Fiscalité
La présentation du projet de loi de finances pour 2019, adopté en Conseil des ministres ce lundi 24 septembre, n’a pas livré de surprises. Aucune grande nouveauté fiscale à signaler en 2019 pour les ménages.

La présentation du projet de loi de finances pour 2019, adopté en Conseil des ministres ce lundi 24 septembre, n’a pas livré de surprises. Aucune grande nouveauté fiscale à signaler en 2019 pour les ménages. Il s’agit plutôt de la poursuite de l’effet des mesures lancées au début du quinquennat Macron : la deuxième tranche de la baisse de la taxe d’habitation en 2019 constituant, à raison de 3,8 milliards d’euros d’impôt en moins à payer, l’essentiel des 6 milliards d’euros de baisse de prélèvements annoncés au profit des ménages.

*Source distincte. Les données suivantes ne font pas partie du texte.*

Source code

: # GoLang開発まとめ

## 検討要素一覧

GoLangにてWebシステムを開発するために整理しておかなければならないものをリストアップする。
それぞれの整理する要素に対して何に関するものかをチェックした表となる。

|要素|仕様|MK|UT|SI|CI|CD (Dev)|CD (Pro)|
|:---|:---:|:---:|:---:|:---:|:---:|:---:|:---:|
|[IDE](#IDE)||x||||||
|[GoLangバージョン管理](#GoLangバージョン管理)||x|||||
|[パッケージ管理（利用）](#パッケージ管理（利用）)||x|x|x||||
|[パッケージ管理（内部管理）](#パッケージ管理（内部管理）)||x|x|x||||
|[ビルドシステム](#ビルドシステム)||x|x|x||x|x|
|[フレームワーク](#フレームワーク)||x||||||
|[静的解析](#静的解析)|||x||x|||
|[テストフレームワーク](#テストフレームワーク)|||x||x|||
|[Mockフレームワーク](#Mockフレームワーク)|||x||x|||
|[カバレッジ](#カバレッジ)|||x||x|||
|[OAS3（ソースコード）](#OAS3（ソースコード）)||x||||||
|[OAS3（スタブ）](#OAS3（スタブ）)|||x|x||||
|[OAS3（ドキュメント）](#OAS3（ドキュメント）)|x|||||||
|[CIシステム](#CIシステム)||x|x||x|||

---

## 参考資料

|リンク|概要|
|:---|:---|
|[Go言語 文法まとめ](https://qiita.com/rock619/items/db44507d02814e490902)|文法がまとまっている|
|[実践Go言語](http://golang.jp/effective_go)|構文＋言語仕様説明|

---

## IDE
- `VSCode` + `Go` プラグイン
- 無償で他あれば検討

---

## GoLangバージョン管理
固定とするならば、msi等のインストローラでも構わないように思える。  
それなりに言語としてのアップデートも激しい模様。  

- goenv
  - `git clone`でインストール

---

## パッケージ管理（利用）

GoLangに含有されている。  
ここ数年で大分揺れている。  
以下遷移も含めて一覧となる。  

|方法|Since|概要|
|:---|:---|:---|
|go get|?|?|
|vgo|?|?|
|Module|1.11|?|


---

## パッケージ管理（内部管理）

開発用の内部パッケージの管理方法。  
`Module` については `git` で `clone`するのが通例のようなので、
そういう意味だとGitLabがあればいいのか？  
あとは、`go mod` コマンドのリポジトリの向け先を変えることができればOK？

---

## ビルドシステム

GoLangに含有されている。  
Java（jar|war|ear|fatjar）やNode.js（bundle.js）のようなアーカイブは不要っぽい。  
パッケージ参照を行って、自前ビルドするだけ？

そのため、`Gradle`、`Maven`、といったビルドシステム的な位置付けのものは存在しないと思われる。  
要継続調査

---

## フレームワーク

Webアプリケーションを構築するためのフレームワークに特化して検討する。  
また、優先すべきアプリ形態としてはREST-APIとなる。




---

Cap sur la suppression de la taxe d’habitation sur la résidence principale

A ce sujet, le ministre de l’Action et des Comptes publics, Gérald Darmanin, a confirmé que le gouvernement travaillait à la suppression intégrale de la taxe d’habitation pour tous les ménages concernant la seule résidence principale. Avant cette étape (qui sera précisée dans un projet de loi ultérieur sur les finances locales), il y aura une 3ème tranche de baisse de la taxe d’habitation (pour 80% des contribuables) qui elle figurera dans le budget pour 2020.

Des heures sup. sans cotisations sociales le 1er septembre 2019

Les autres mesures favorables aux ménages encouragent le travail, comme l’exonération de cotisations sociales sur les heures sup. à compter du 1er septembre 2019 ou visent à venir en aide aux retraités modestes touchés par la hausse de CSG en permettant à un plus grand nombre d’obtenir une baisse de leur taux de CSG.

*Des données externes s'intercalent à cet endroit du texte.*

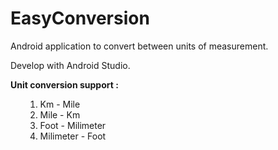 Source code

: # EasyConversion
<p>
Android application to convert between units of measurement.
</p>
<p>Develop with Android Studio.</p>
<p>
<b>Unit conversion support :</b>
<ul>
<ol>
<li>Km - Mile</li>
<li>Mile - Km</li>
<li>Foot - Milimeter</li>
<li>Milimeter - Foot</li>
</ol>
</p>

Hausse supplémentaire de la taxation du gasoil, ça continue !

En revanche, la défense de l’environnement, présentée comme la troisième priorité des choix budgétaires (après le rétablissement des finances publiques et l’innovation), se traduit plutôt par des prélèvements supplémentaires pour les Français. Ce sont 1,9 milliard d’euros de recettes supplémentaires qui sont attendus de la hausse des taxes sur les carburants à la charge des ménages, notamment du fait de la convergence entre taxation du gazole et de l’essence, le premier devant voir sa fiscalité augmenter davantage que celle de l’essence en 2019.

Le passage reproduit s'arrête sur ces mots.